You said you were concerned about the whims of a DM making unfair to players, and that a roll is fair. So...?
 

Voadam

Legend
I switched from not interested in any to using a gift certificate to order the 2024 PH. I expect a lot of games to switch over for future games as a default. I have no current plans to get the 2024 DMG or MM because I have the existing 5e ones and expect to be able to use those with a game where the PCs use the 2024 PH.
 

I honestly can't see a single reason to actually get 2024 5.5e. Having to put out full price for a new set of core rulebooks, when in reality it's glorified errata which doesn't fix any of the issues I had with the system (while introducing new issues).

And even if I did want to switch, both my groups have said they're not going to switch so it wouldn't happen anyway.
 

R_J_K75

Legend
The more I read about this revision the more I don't think it's for me. At one point I considered buying it, but I realized again why I don't play 5E anymore and I doubt this revision will fix any of that. The being able to reload a crossbow without a free hand is dumb and I don't trust them to make a well thought out revision.
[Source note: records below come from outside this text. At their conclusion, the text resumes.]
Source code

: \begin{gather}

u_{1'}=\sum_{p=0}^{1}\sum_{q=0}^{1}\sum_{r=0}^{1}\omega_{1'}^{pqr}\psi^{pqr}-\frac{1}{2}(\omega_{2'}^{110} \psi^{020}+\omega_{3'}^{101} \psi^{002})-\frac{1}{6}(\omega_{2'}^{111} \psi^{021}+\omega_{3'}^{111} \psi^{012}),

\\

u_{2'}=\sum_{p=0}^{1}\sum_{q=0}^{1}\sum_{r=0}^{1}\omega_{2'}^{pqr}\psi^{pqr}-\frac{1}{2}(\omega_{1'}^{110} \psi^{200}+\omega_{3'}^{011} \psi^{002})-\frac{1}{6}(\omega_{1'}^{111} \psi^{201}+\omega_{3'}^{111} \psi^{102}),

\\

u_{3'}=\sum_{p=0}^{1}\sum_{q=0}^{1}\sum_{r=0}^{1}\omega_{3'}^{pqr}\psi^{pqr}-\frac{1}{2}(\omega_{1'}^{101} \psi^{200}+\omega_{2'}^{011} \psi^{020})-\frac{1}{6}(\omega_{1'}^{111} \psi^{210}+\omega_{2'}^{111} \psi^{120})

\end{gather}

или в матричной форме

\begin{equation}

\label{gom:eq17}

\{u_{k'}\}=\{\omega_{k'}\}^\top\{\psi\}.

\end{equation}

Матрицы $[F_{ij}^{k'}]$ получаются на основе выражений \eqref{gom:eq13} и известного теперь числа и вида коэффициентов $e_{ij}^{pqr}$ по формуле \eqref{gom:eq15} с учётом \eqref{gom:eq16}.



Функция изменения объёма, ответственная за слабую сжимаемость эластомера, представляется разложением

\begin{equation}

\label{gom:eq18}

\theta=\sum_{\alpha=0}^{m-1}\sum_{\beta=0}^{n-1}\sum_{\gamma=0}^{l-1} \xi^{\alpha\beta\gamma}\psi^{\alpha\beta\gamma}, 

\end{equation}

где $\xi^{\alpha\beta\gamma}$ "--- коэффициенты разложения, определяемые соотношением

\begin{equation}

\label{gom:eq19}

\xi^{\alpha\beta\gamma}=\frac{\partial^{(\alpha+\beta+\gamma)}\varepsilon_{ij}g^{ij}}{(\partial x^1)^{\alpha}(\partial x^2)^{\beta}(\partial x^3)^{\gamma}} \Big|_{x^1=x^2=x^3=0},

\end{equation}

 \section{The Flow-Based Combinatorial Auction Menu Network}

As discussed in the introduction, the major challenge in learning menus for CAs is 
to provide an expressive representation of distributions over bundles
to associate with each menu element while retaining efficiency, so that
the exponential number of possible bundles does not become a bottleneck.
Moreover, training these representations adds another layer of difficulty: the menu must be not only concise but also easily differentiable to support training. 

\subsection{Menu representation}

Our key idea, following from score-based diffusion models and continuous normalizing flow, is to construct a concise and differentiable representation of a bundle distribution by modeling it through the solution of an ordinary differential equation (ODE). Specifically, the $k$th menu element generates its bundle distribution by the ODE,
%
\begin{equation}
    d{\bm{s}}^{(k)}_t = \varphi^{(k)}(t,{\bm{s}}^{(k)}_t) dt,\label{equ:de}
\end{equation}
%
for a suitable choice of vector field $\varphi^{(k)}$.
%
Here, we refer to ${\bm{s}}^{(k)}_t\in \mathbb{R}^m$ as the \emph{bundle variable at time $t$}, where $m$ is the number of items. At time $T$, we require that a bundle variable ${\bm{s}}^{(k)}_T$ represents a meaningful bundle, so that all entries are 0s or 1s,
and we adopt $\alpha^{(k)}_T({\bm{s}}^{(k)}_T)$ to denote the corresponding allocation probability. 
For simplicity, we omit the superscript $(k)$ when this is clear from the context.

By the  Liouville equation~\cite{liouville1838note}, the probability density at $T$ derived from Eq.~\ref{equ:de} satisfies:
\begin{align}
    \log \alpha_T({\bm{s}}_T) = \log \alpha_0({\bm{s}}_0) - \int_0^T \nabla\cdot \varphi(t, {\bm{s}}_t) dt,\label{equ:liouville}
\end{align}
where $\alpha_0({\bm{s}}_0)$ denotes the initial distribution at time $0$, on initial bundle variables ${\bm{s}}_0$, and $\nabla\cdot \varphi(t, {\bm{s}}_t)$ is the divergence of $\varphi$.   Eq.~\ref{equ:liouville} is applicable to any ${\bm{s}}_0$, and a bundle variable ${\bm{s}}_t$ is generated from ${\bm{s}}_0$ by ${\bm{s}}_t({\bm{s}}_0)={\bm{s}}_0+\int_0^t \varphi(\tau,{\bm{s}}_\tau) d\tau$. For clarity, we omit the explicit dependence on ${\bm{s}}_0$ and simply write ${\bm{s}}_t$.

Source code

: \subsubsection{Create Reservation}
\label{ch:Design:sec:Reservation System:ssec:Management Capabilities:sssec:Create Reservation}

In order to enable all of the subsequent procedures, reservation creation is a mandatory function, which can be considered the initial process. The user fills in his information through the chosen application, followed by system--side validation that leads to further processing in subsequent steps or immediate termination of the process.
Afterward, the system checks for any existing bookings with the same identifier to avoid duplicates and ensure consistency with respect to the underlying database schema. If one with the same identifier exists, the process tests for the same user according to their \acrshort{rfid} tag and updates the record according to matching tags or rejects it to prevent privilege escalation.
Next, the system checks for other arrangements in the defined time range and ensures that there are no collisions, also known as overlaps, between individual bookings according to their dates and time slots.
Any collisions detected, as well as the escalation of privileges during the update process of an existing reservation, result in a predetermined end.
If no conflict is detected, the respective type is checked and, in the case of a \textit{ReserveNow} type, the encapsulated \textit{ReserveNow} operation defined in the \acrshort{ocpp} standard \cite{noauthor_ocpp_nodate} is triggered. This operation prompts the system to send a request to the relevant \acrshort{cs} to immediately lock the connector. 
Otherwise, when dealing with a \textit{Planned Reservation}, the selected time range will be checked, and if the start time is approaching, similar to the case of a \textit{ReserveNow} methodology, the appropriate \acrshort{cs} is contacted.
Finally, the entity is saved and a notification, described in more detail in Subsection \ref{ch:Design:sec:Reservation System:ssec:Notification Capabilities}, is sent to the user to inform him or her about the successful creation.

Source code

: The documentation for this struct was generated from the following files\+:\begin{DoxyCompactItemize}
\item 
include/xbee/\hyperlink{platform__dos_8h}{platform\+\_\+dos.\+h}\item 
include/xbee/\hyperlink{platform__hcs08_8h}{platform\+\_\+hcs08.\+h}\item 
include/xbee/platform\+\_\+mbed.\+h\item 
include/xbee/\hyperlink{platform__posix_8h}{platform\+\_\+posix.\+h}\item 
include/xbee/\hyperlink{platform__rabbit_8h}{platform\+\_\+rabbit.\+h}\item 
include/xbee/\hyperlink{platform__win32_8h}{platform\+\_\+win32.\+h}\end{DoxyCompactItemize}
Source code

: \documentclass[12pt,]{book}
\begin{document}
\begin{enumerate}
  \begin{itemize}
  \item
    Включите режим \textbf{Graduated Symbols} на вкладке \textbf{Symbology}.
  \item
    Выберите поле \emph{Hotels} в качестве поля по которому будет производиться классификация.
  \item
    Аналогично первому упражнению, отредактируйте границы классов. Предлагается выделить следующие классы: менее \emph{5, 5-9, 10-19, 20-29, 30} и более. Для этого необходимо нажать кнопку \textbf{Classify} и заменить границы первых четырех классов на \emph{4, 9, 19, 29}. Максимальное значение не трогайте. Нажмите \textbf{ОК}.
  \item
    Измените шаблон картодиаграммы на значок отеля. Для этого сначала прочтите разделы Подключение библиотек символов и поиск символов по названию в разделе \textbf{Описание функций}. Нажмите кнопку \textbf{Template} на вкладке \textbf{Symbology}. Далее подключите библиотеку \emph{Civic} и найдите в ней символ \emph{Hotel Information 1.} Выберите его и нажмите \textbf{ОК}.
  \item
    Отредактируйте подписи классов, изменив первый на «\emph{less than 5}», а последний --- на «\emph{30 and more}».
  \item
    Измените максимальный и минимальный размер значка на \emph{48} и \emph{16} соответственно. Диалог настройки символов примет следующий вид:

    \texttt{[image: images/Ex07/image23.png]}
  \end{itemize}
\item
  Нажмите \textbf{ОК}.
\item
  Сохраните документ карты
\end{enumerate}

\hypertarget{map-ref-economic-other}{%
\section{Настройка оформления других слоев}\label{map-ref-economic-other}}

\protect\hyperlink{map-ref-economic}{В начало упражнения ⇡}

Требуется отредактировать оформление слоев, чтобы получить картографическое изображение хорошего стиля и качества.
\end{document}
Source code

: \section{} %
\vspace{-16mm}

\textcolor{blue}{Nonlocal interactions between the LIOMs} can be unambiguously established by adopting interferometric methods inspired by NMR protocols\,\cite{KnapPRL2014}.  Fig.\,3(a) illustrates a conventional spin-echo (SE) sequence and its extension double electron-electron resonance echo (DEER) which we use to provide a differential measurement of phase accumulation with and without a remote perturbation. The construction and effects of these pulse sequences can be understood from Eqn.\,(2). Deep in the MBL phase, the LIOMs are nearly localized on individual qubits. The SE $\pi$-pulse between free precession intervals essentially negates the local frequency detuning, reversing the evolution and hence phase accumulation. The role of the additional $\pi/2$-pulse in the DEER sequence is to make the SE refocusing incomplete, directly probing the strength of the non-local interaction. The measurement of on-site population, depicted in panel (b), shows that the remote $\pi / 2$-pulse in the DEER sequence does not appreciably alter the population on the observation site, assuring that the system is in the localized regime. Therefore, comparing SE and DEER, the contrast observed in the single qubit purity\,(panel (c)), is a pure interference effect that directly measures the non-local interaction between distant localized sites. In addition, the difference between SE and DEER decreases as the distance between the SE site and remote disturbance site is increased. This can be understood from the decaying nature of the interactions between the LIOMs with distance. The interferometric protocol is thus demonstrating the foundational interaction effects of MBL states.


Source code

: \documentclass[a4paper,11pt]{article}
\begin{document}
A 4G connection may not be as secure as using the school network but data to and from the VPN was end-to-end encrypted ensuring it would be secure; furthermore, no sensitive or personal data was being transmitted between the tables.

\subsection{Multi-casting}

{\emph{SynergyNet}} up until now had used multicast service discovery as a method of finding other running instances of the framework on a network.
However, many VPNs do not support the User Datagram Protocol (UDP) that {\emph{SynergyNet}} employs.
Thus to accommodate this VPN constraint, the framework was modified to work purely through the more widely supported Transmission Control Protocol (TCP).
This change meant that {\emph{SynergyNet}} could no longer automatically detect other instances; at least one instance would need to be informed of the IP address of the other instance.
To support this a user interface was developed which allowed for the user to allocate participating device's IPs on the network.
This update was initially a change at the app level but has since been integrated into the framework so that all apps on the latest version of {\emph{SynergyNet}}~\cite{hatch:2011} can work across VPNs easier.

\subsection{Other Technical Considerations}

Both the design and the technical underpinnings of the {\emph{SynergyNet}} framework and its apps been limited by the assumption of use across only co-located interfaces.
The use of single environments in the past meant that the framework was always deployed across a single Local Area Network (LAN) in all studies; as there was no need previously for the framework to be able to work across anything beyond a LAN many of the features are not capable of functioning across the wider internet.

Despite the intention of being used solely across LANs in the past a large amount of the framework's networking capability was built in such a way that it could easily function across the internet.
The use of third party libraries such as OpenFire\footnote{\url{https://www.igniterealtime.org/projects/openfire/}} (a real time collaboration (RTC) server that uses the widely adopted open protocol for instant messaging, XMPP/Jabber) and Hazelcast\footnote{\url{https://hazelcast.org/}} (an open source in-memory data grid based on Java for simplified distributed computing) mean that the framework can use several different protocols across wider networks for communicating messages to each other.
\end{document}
Even if I bought the revision, I doubt we'd play it very long so I'm not wasting my money
 

clearstream

(He, Him)
Or the rope above you snapping. I see what you are saying, but I don't think the 5e rules are exactly fail forward. The DMG includes an optional rule for failing forward. I believe they call it success with a consequence where if you fail by I think it's 3 or less, you still succeed but there is a consequence like the falling vase.
In the DMG are "optional" and "variant" rules, and just rules. DMG 237 is of the latter sort.

You could be thinking of 242, which extends that to extra consequences on specific numbers.
 

clearstream

(He, Him)
This is the point i disagree with many gms and the DMG. Failing forward, partial successes, degrees of success, and all those concepts are just unnecessary noise that hurt the game and conflict with an eloquent process.
They have their benefits, although as I said I find this to be less about binary versus trinary outcomes, and more about consequential outcomes.

The GM should always know what failure means before rolling. If they don't know that there no reasonable reason for the check to occur. The dice are meant to be a neutral method to decide an outcome not a tool to inject randomness to the world for the sake of it.

This means that failure needs to be defined at the same time as determining if the roll is needed and the DC after adjusting for situational modifiers.
Agree, and the PHB text doesn't guide to it.

Where WoTC shat the bed is they gloss over the vast range of possibilities when your talking about failure. If you ask most GMs what failing means they talk about roll results rather than anything else.
A signal failing was not putting the words in DMG 237 into the PHB.

It'll be interesting to see what the 5.5 DMG contains.